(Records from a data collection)
###
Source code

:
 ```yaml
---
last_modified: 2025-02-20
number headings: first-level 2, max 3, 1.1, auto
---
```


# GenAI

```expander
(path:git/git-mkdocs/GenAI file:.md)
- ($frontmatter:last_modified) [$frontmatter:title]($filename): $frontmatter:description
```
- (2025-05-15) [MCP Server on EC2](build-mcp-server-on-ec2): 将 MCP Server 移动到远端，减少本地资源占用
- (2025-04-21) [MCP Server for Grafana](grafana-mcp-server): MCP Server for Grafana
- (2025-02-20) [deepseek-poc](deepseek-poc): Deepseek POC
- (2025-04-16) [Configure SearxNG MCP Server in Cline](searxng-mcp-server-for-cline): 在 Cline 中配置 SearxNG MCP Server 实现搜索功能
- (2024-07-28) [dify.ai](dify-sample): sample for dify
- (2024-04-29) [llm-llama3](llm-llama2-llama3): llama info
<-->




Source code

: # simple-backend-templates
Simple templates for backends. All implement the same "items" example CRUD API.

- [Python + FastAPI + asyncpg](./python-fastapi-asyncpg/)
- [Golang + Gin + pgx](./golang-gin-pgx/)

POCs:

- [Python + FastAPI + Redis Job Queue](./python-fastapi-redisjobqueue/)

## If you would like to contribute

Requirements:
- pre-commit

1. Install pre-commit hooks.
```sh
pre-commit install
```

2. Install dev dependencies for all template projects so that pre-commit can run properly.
###
**Task objective:**
Lines from the start of the entries through the one containing "- (2025-02-20) [deepseek-poc](deepseek-poc): Deepseek" are to be set down again exactly, both ends included.

**Response:**
Source code

:
 ```yaml
---
last_modified: 2025-02-20
number headings: first-level 2, max 3, 1.1, auto
---
```


# GenAI

```expander
(path:git/git-mkdocs/GenAI file:.md)
- ($frontmatter:last_modified) [$frontmatter:title]($filename): $frontmatter:description
```
- (2025-05-15) [MCP Server on EC2](build-mcp-server-on-ec2): 将 MCP Server 移动到远端，减少本地资源占用
- (2025-04-21) [MCP Server for Grafana](grafana-mcp-server): MCP Server for Grafana
- (2025-02-20) [deepseek-poc](deepseek-poc): Deepseek POC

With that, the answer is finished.